_WHAT NEEDS TO BE DONE_
Please return each entry that follows exactly as given, but without pictures.

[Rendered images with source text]
════

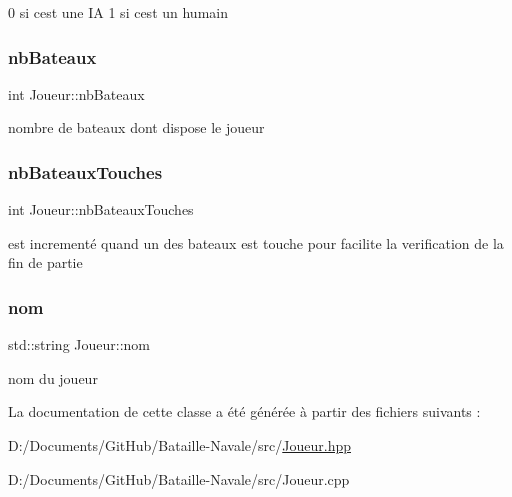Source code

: 0 si c\textquotesingle{}est une IA 1 si c\textquotesingle{}est un humain \mbox{\label{class_joueur_a56752b0a96da94b17b07fd0312035a13}} 
\subsubsection{\texorpdfstring{nb\+Bateaux}{nbBateaux}}
{\footnotesize\ttfamily int Joueur\+::nb\+Bateaux\hspace{0.3cm}{\ttfamily [private]}}

nombre de bateaux dont dispose le joueur \mbox{\label{class_joueur_a31a012996f56cdcf9e7a84587cd513fd}} 
\subsubsection{\texorpdfstring{nb\+Bateaux\+Touches}{nbBateauxTouches}}
{\footnotesize\ttfamily int Joueur\+::nb\+Bateaux\+Touches\hspace{0.3cm}{\ttfamily [private]}}

est incrementé quand un des bateaux est touche pour facilite la verification de la fin de partie \mbox{\label{class_joueur_abaee0b4f259181bf66dbab54bef971bb}} 
\subsubsection{\texorpdfstring{nom}{nom}}
{\footnotesize\ttfamily std\+::string Joueur\+::nom\hspace{0.3cm}{\ttfamily [private]}}

nom du joueur 

La documentation de cette classe a été générée à partir des fichiers suivants \+:\begin{DoxyCompactItemize}
\item 
D\+:/\+Documents/\+Git\+Hub/\+Bataille-\/\+Navale/src/\mbox{\hyperlink{_joueur_8hpp}{Joueur.\+hpp}}\item 
D\+:/\+Documents/\+Git\+Hub/\+Bataille-\/\+Navale/src/Joueur.\+cpp\end{DoxyCompactItemize}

════

_RESPONSE_
Source code

: 0 si c\textquotesingle{}est une IA 1 si c\textquotesingle{}est un humain \mbox{\label{class_joueur_a56752b0a96da94b17b07fd0312035a13}} 
\subsubsection{\texorpdfstring{nb\+Bateaux}{nbBateaux}}
{\footnotesize\ttfamily int Joueur\+::nb\+Bateaux\hspace{0.3cm}{\ttfamily [private]}}

nombre de bateaux dont dispose le joueur \mbox{\label{class_joueur_a31a012996f56cdcf9e7a84587cd513fd}} 
\subsubsection{\texorpdfstring{nb\+Bateaux\+Touches}{nbBateauxTouches}}
{\footnotesize\ttfamily int Joueur\+::nb\+Bateaux\+Touches\hspace{0.3cm}{\ttfamily [private]}}

est incrementé quand un des bateaux est touche pour facilite la verification de la fin de partie \mbox{\label{class_joueur_abaee0b4f259181bf66dbab54bef971bb}} 
\subsubsection{\texorpdfstring{nom}{nom}}
{\footnotesize\ttfamily std\+::string Joueur\+::nom\hspace{0.3cm}{\ttfamily [private]}}

nom du joueur 

La documentation de cette classe a été générée à partir des fichiers suivants \+:\begin{DoxyCompactItemize}
\item 
D\+:/\+Documents/\+Git\+Hub/\+Bataille-\/\+Navale/src/\mbox{\hyperlink{_joueur_8hpp}{Joueur.\+hpp}}\item 
D\+:/\+Documents/\+Git\+Hub/\+Bataille-\/\+Navale/src/Joueur.\+cpp\end{DoxyCompactItemize}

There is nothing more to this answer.